Partner A has never been around the influence of drugs his entire life except one short occasion. He is essentially ignorant to how high one can be with the use of marijuana.

Partner B has recently eaten a couple small brownies mixed with marijuana. Partner A asks Partner B after awhile if they would like to have sex. Partner B accepts.

Partner A does not know how "high" Partner B is and they sex.

I'm wondering if this situation would be rape, or how can you define this situation? Partner A has no idea how high she was and did not know that she was so high that she unknowingly accepted sex.

In all honesty, I know both Partners really well. And Partner A would not knowingly commit the act of rape if he had known that she was "high". But I'm having a hard time trying to categorize this sort of situation.
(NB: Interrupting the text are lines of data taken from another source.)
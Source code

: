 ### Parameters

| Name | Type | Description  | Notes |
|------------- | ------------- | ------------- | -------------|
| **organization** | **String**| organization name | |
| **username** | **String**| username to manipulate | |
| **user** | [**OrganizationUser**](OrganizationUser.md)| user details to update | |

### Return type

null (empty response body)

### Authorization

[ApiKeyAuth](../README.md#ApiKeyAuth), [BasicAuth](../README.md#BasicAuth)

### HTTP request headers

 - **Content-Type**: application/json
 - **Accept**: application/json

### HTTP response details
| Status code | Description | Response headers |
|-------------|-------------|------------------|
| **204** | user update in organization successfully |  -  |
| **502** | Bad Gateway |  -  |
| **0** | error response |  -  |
What are your opinions? From what I looked up on the internet, there are situations where there is drug related rape incidents. But those only relate to incidents where one partner purposely drugs the other and knowingly knows that the other cannot resist...
Legally speaking ignorance of the law is no excuse to break the law, but that is irrelevant here. To commit a crime, on must be in what is called a "Criminal State of Mind", as in, they have the intent to commit a felonious action. He intended to have sex with her, not to have sex with her while she was easy/high. Because of that, he is not guilty of rape, but could be sued it Civil court for emotional damages.

That is the law in the United States, I am not sure about other countries.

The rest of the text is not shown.